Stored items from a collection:
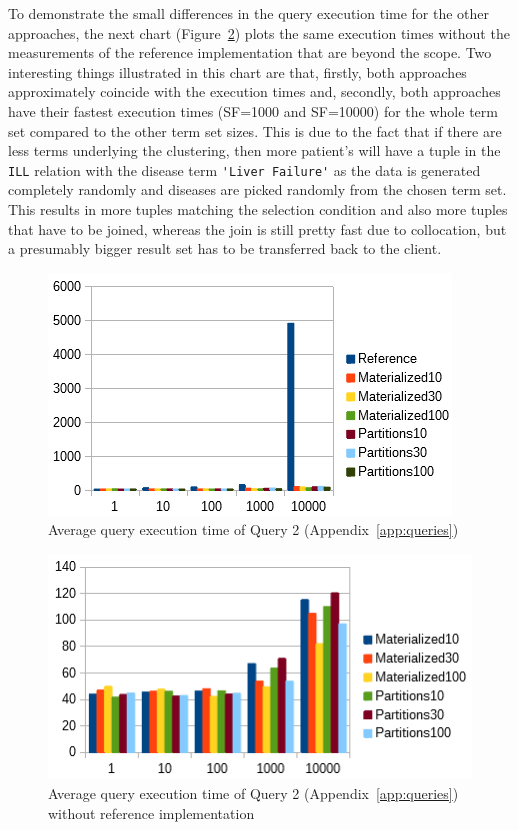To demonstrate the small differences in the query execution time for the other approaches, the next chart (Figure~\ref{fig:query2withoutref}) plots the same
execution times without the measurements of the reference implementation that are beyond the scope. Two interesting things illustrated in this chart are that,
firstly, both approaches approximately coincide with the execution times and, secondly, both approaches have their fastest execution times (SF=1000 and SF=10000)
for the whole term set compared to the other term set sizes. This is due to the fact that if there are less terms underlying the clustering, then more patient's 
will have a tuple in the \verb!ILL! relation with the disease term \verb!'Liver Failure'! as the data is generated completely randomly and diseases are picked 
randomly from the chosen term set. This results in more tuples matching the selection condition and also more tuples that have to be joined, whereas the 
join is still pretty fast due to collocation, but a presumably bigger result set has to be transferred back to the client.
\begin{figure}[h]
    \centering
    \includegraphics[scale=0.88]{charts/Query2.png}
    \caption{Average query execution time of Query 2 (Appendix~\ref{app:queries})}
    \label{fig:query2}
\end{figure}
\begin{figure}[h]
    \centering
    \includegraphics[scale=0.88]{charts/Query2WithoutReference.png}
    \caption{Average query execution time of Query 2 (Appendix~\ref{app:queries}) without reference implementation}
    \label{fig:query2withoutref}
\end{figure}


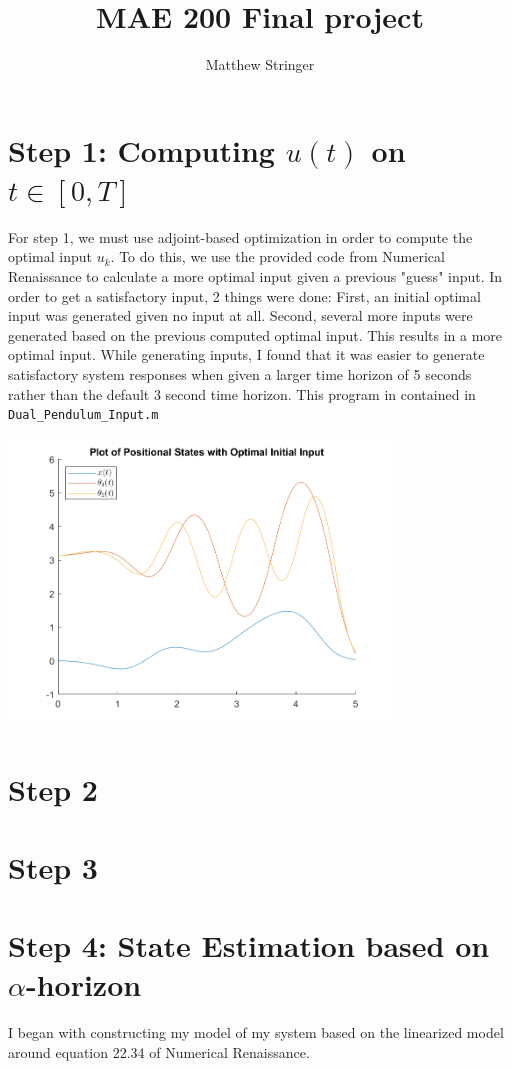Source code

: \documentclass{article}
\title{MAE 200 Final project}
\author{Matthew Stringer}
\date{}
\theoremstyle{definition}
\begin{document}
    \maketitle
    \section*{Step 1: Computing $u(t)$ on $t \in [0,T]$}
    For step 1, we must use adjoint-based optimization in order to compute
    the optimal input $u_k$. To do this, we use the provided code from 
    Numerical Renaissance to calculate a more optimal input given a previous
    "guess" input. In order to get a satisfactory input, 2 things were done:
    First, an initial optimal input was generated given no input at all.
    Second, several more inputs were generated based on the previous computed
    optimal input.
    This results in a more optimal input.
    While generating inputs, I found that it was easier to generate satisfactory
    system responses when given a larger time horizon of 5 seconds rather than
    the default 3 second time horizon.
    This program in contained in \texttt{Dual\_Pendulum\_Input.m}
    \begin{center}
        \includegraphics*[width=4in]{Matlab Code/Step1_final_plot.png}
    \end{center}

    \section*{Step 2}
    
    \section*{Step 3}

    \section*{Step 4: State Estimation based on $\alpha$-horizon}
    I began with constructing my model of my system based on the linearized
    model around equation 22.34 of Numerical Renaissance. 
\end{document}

==

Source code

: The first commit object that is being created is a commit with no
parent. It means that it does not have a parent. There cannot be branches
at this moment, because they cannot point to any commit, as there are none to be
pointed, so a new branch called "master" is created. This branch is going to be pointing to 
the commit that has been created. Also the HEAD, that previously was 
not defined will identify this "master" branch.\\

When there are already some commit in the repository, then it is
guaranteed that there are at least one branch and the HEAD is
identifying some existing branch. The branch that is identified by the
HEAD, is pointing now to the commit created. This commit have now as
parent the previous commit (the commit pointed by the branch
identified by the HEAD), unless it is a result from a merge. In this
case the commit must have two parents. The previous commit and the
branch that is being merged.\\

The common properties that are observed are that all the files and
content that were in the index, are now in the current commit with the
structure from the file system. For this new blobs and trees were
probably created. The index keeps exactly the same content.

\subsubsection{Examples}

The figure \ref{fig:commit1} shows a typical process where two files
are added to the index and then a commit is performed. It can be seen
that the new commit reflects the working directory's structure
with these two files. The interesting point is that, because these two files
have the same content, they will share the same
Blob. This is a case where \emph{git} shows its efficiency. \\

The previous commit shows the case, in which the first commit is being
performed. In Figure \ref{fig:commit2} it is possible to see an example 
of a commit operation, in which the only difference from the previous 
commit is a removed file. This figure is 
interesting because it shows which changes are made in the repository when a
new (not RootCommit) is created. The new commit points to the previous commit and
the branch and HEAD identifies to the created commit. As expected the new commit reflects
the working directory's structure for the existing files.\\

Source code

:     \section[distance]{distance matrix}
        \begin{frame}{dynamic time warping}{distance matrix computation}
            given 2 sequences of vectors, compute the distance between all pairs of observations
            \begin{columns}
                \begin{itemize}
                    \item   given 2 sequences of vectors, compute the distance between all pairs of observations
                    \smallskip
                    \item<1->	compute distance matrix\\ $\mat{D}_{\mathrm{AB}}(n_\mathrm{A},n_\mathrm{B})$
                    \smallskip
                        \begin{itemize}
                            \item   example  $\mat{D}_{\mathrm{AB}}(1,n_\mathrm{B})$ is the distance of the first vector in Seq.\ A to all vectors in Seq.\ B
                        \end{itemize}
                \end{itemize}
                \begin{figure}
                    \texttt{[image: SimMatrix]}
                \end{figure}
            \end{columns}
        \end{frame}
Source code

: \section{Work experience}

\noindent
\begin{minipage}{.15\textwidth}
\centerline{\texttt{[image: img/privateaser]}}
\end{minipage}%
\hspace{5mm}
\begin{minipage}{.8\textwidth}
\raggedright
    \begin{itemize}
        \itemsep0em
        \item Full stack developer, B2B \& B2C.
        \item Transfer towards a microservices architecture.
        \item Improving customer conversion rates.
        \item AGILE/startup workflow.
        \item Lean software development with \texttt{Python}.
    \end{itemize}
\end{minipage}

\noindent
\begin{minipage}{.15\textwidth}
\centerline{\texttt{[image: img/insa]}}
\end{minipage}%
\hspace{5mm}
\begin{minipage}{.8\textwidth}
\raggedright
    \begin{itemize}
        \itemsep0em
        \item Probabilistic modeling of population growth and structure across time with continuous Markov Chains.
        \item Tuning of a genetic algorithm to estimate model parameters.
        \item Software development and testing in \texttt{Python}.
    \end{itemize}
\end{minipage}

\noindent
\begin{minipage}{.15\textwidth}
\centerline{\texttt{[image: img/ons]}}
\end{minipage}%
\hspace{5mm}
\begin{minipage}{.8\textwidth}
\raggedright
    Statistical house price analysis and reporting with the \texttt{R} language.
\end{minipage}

---

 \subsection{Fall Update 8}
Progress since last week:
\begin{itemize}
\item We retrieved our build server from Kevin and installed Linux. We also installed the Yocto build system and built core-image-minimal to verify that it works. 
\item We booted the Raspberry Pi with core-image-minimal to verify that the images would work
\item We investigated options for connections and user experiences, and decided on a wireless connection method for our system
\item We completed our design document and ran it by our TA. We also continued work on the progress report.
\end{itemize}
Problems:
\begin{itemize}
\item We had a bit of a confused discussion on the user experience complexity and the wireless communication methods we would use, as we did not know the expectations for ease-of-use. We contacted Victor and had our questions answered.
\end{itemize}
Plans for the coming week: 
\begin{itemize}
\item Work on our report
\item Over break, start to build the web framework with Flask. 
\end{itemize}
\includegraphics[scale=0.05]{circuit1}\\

■ TASK GOAL: The lines that contain the word "pairs" are wanted; copy each of them from the records.

■ SOLUTION FOR THIS TASK:
            given 2 sequences of vectors, compute the distance between all pairs of observations
                    \item   given 2 sequences of vectors, compute the distance between all pairs of observations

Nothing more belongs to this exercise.